Il conto delle vittime collaterali è quello che ormai conosciamo a memoria: i tracker registrano aumenti di segnalazioni anche per AT&T e T-Mobile, ma non si tratta di guasti separati. T-Mobile ha fatto sapere che la sua rete funzionava regolarmente, e che i suoi clienti sperimentavano problemi solo nel chiamare numeri Verizon — l’effetto domino statistico di ogni grande blackout, dove metà delle segnalazioni “degli altri” sono in realtà chiamate verso la rete caduta.
Il 911 e i telefoni in SOS
Il capitolo più delicato riguarda, come sempre, le emergenze. Le autorità di New York e Washington hanno diffuso avvisi pubblici: i clienti Verizon avrebbero potuto avere difficoltà a raggiungere il 911, meglio tenere a portata un fisso, il telefono di un vicino con un altro operatore o il text-to-911 dove disponibile. In teoria un telefono in modalità SOS può appoggiarsi alle reti dei concorrenti per le chiamate d’emergenza; in pratica, il messaggio delle contee che invitavano a “trovare un’alternativa” dice molto su quanta fiducia ci sia in quel meccanismo quando la rete di casa annaspa.
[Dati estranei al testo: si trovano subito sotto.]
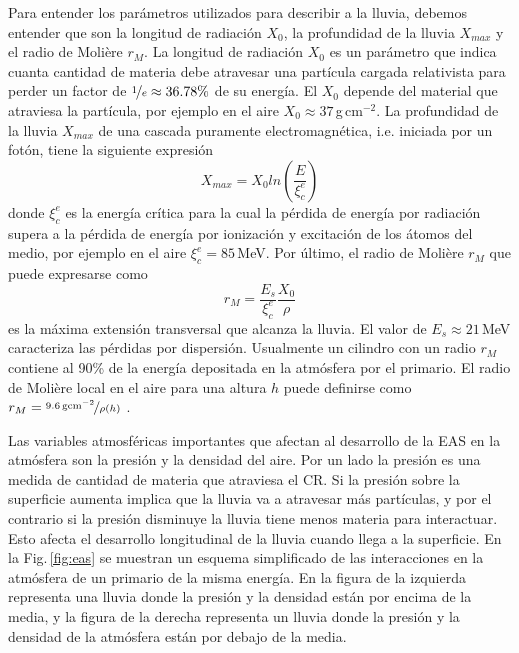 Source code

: 
Para entender los parámetros utilizados para describir a la lluvia, debemos entender que son la longitud de radiación $X_0$, la profundidad de la lluvia $X_{max}$ y el radio de Molière $r_M$. La longitud de radiación  $X_0$ es un parámetro que indica cuanta cantidad de materia debe atravesar una partícula cargada relativista para perder un factor de $\nicefrac{1}{e}\approx 36.78\%$ de su  energía. El $X_0$ depende del material que atraviesa la partícula, por ejemplo en el aire $X_0\approx 37\,$g\,cm$^{-2}$. La profundidad de la lluvia $X_{max}$ de una cascada puramente electromagnética, i.e. iniciada por un fotón, tiene la siguiente expresión \cite{matthews2005heitler}
\begin{equation}
 	X_{max} = X_0{ln(\frac{E}{\xi^e_c})}
 \end{equation} 
donde  $\xi^e_c$ es la energía crítica para la cual la pérdida de energía por radiación supera a la pérdida de energía por ionización y excitación de los átomos del medio, por ejemplo en el aire $\xi^e_c=85\,$MeV. Por último, el radio de Molière $r_M$ que puede expresarse como 
\begin{equation}
	r_M= \frac{E_s}{\xi^e_c}\frac{X_0}{\rho}
\end{equation}
es la máxima extensión transversal que alcanza la lluvia. El valor de $E_s\approx21\,$MeV caracteriza las pérdidas por dispersión. Usualmente un cilindro con un radio $r_M$ contiene al 90\% de la energía depositada en la atmósfera por el primario. El radio de Molière local en el aire para una altura $h$ puede definirse como $r_M = \nicefrac{9.6\,\text{gcm}^{-2}}{\rho(h)}$ \cite{gora2006universal}. 

Las variables atmosféricas importantes que afectan al desarrollo de la EAS en la atmósfera son la presión y la densidad del aire. Por un lado la presión es una medida de cantidad de materia que atraviesa el CR. Si la presión sobre la superficie aumenta implica que la lluvia va a atravesar más partículas, y por el contrario si la presión disminuye la lluvia tiene menos materia para interactuar. Esto afecta el desarrollo longitudinal de la lluvia cuando llega a la superficie. En la Fig.\,\ref{fig:eas} se muestran un esquema simplificado de las interacciones en la atmósfera de un primario de la misma energía. En la figura de la izquierda representa una lluvia donde la presión y la densidad están por encima de la media, y la figura de la derecha representa un lluvia donde la presión y la densidad de la atmósfera están por debajo de la media.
È la stessa lezione che l’Australia ha pagato a caro prezzo con i blackout del Triple Zero finiti davanti al Senato: la telefonata d’emergenza è l’unico servizio che deve funzionare sempre, ed è esattamente quello che nessun operatore riesce più a garantire da solo.
Quando la voce è diventata un’app
C’è poi il dettaglio tecnico che rende questo guasto una piccola lezione di architettura di rete. I clienti restavano agganciati a LTE e 5G, navigavano, messaggiavano su WhatsApp: cadevano solo le telefonate. È la fotografia di cosa è diventata la voce nell’era VoLTE: non più un servizio a sé con i suoi apparati dedicati, ma un’applicazione come le altre, che gira su una piattaforma software centralizzata — il core IMS — sopra la stessa rete dati. Quando quel livello inciampa, la voce sparisce a livello nazionale in un colpo solo, mentre tutto il resto continua a funzionare, rendendo il guasto quasi invisibile ai sistemi che guardano “la rete” nel suo insieme. Non è la prima volta che una singola componente software mette in ginocchio un continente: in Australia bastò un bug legato all’orologio GPS per fermare chiamate, pagamenti e treni.
Il nostro commento
La nostra impressione è che questi episodi vadano ormai letti in serie, non isolatamente: Telstra a luglio, Optus prima ancora, Verizon adesso, e in mezzo i grandi blackout AT&T e Rogers degli anni scorsi. Il copione si ripete identico — un cambiamento software, una piattaforma centralizzata, un servizio critico che cade ovunque simultaneamente — perché la centralizzazione che rende le reti moderne efficienti è la stessa che elimina i compartimenti stagni: il guasto non resta più locale, o non succede o succede dappertutto. E colpisce il tempismo: appena quattro giorni fa raccontavamo l’inchiesta australiana sul roaming nazionale obbligatorio, nata anche dall’idea che quando una rete cade i clienti dovrebbero potersi appoggiare alle altre. Sabato pomeriggio, per tre ore e mezza, i clienti della più grande rete mobile americana avrebbero firmato per averlo. La domanda che i regolatori di mezzo mondo si stanno facendo non è più se serva una rete di scorta per i momenti peggiori, ma chi debba pagarla: e ogni sabato come questo rende la risposta un po’ meno rinviabile.
Fonti: ThePCEnthusiast, TechRadar, Hindustan Times, agenzie Reuters/AP.